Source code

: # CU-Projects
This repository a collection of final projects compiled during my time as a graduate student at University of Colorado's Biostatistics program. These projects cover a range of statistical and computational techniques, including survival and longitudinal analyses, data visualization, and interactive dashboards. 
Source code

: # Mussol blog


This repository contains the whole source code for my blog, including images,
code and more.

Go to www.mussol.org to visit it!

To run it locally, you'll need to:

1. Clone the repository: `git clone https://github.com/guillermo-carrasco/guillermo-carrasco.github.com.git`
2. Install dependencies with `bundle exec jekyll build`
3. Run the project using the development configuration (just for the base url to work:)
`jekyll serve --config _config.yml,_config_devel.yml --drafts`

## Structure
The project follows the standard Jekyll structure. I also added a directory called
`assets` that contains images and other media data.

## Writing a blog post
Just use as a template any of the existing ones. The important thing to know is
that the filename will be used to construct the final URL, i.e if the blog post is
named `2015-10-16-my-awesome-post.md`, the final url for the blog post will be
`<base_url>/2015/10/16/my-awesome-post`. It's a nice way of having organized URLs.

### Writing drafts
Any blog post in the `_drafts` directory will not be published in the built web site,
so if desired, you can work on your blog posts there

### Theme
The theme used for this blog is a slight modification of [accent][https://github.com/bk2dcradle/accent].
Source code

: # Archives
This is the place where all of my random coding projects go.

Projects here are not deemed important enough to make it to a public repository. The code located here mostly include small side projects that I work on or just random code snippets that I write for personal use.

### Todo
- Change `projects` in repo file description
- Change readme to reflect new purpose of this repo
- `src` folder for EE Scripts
-.-.-
# [Directions for this task]
Look for the string "random" in the listing above and copy every line holding it.

# [Result below]
This is the place where all of my random coding projects go.
Projects here are not deemed important enough to make it to a public repository. The code located here mostly include small side projects that I work on or just random code snippets that I write for personal use.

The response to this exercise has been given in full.